Records to process »
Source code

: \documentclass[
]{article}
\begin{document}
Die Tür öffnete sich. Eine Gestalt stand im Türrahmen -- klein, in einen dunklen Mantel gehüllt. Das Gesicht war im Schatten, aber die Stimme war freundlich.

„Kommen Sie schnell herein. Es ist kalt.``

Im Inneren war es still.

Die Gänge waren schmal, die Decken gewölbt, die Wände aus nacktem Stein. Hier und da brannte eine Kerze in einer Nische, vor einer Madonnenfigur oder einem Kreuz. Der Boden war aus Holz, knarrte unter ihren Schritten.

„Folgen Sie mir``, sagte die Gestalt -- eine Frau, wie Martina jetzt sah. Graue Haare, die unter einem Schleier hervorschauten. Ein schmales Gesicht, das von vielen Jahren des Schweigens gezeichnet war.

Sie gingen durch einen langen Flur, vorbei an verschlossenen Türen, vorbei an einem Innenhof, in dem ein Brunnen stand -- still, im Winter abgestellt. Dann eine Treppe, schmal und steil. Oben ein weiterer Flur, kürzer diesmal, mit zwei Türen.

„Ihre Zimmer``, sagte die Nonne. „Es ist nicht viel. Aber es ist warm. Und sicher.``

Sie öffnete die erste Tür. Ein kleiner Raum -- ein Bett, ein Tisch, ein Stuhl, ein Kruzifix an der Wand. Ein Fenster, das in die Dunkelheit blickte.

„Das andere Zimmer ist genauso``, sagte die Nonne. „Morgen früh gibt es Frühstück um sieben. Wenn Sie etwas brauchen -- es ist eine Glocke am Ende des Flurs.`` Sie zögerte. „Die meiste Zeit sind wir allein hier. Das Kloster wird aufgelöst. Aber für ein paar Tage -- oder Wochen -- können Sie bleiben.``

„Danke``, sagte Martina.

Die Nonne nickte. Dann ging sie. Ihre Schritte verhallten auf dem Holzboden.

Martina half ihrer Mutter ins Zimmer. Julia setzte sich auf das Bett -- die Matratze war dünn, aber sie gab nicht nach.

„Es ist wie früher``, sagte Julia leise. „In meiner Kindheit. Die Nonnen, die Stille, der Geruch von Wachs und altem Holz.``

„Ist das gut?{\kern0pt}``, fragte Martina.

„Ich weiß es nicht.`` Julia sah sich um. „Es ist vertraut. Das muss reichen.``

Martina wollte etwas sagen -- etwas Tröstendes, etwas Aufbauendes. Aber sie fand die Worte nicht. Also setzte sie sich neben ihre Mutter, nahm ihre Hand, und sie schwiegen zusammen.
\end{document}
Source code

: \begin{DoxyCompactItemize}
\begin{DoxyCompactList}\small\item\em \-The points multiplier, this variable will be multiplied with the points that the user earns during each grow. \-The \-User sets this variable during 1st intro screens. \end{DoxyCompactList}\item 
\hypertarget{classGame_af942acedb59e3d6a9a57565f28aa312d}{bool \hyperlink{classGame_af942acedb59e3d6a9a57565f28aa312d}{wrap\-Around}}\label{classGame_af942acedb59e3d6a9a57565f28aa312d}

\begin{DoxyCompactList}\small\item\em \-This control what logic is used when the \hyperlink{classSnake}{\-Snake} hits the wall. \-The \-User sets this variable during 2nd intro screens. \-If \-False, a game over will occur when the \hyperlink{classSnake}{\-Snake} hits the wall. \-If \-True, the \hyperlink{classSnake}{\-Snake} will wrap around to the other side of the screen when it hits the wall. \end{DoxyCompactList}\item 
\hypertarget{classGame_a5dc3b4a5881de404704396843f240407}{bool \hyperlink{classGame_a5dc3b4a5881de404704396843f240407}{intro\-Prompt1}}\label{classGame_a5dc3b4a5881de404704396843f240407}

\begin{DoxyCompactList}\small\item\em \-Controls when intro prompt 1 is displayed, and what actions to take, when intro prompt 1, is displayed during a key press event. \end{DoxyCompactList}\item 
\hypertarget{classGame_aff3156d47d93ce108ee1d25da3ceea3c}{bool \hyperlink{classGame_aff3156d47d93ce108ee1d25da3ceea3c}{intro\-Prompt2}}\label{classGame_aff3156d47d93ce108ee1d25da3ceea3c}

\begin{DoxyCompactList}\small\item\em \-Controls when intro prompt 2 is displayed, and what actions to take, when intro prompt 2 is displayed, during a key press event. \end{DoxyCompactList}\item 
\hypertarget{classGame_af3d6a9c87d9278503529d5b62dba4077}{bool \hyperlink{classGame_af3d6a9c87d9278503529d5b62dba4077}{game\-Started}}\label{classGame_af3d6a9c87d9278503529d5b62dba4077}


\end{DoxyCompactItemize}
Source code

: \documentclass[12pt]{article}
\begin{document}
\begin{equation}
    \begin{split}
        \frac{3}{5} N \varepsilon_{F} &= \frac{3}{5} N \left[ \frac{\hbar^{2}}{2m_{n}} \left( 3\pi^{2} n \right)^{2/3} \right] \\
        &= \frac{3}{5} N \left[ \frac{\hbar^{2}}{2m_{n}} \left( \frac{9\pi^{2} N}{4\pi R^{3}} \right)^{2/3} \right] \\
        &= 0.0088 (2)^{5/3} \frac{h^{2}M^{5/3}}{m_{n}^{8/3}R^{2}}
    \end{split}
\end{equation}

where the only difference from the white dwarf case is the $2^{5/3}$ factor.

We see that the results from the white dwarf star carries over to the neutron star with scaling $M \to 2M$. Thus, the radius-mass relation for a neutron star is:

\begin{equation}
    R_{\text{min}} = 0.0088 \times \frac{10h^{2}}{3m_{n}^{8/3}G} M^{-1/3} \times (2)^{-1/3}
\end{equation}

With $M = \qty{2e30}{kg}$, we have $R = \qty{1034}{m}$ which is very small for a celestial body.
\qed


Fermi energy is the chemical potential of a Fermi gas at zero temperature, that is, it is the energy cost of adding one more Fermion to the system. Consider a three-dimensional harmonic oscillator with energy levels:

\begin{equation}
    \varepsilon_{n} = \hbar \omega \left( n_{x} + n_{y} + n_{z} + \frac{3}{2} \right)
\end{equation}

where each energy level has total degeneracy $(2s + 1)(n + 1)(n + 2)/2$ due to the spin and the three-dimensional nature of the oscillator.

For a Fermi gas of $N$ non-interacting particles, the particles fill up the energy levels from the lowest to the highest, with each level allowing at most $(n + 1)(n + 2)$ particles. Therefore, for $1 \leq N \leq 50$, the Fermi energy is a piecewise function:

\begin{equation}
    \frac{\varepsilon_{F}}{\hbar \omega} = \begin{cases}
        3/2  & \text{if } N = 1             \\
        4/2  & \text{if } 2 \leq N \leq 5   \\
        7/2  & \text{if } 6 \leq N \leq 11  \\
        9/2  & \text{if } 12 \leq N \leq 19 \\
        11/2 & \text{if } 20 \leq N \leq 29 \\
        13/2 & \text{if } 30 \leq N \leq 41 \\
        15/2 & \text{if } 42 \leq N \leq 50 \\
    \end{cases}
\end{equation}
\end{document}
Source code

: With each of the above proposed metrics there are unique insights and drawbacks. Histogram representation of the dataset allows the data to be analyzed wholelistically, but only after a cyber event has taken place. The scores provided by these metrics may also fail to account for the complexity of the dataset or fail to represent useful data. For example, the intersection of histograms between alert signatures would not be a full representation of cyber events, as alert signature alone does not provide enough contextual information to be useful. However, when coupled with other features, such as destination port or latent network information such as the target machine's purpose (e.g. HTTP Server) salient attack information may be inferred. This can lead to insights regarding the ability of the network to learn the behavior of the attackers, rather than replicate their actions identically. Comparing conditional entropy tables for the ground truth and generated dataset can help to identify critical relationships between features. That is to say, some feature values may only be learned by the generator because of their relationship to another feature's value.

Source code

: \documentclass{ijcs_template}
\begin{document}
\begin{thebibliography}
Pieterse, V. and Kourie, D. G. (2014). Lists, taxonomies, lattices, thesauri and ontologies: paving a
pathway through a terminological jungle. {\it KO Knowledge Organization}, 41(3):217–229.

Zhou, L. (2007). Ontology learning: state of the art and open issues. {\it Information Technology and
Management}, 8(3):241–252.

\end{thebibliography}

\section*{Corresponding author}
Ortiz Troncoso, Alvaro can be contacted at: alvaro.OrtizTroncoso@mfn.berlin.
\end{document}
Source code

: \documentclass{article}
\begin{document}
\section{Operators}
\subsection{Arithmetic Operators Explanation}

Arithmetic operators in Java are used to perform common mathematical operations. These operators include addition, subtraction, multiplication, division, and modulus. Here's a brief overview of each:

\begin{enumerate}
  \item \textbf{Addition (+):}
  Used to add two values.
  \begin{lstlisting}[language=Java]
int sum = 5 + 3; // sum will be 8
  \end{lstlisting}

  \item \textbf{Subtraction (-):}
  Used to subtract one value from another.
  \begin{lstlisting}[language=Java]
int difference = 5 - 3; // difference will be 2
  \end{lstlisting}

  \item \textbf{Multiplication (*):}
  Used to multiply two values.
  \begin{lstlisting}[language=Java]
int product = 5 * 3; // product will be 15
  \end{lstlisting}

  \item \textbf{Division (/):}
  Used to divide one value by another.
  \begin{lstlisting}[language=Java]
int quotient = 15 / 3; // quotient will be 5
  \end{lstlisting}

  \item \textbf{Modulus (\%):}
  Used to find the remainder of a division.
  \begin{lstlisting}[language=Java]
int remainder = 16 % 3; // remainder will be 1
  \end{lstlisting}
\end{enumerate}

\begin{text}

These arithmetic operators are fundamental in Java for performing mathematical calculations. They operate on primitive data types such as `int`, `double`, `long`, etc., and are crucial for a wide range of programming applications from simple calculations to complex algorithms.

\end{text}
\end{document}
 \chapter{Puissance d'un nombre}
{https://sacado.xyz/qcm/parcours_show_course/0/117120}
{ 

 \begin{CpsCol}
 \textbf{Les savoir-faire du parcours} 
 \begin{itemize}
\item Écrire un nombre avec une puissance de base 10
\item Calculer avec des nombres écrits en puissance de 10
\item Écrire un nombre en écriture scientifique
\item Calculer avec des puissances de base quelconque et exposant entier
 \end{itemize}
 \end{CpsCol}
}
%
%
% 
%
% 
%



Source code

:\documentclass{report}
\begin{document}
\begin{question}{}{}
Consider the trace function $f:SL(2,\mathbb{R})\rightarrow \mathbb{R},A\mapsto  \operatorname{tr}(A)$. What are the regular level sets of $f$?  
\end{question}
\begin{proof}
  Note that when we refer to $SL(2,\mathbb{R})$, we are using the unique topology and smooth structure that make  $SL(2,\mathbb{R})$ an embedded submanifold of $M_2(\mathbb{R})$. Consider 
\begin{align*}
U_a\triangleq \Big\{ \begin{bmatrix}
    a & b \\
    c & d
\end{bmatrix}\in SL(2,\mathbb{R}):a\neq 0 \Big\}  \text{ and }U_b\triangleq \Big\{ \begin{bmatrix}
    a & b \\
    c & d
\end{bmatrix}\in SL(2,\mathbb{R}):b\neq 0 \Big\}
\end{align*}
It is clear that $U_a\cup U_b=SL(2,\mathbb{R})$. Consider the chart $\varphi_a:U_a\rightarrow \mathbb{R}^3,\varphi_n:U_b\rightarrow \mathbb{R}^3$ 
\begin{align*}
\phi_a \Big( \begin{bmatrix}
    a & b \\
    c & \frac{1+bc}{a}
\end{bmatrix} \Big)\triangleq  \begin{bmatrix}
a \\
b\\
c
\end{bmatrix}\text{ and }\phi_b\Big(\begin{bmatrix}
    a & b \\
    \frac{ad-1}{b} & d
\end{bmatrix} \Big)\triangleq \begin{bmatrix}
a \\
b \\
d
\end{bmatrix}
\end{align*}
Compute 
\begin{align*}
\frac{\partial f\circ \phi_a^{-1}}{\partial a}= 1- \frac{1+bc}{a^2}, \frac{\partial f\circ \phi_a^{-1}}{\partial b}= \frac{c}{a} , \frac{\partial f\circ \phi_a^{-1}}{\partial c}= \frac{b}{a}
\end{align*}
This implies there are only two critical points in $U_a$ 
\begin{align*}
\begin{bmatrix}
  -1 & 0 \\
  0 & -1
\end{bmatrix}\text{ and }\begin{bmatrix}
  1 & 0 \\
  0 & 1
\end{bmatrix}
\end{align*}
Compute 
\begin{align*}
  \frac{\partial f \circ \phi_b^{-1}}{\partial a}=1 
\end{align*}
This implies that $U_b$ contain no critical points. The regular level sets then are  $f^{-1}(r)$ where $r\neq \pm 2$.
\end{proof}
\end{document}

The task » Filter the records, keeping only lines that contain "Consider", and show those lines.

Response to this exercise »
Fermi energy is the chemical potential of a Fermi gas at zero temperature, that is, it is the energy cost of adding one more Fermion to the system. Consider a three-dimensional harmonic oscillator with energy levels:
Consider the trace function $f:SL(2,\mathbb{R})\rightarrow \mathbb{R},A\mapsto  \operatorname{tr}(A)$. What are the regular level sets of $f$?  
  Note that when we refer to $SL(2,\mathbb{R})$, we are using the unique topology and smooth structure that make  $SL(2,\mathbb{R})$ an embedded submanifold of $M_2(\mathbb{R})$. Consider 
It is clear that $U_a\cup U_b=SL(2,\mathbb{R})$. Consider the chart $\varphi_a:U_a\rightarrow \mathbb{R}^3,\varphi_n:U_b\rightarrow \mathbb{R}^3$ 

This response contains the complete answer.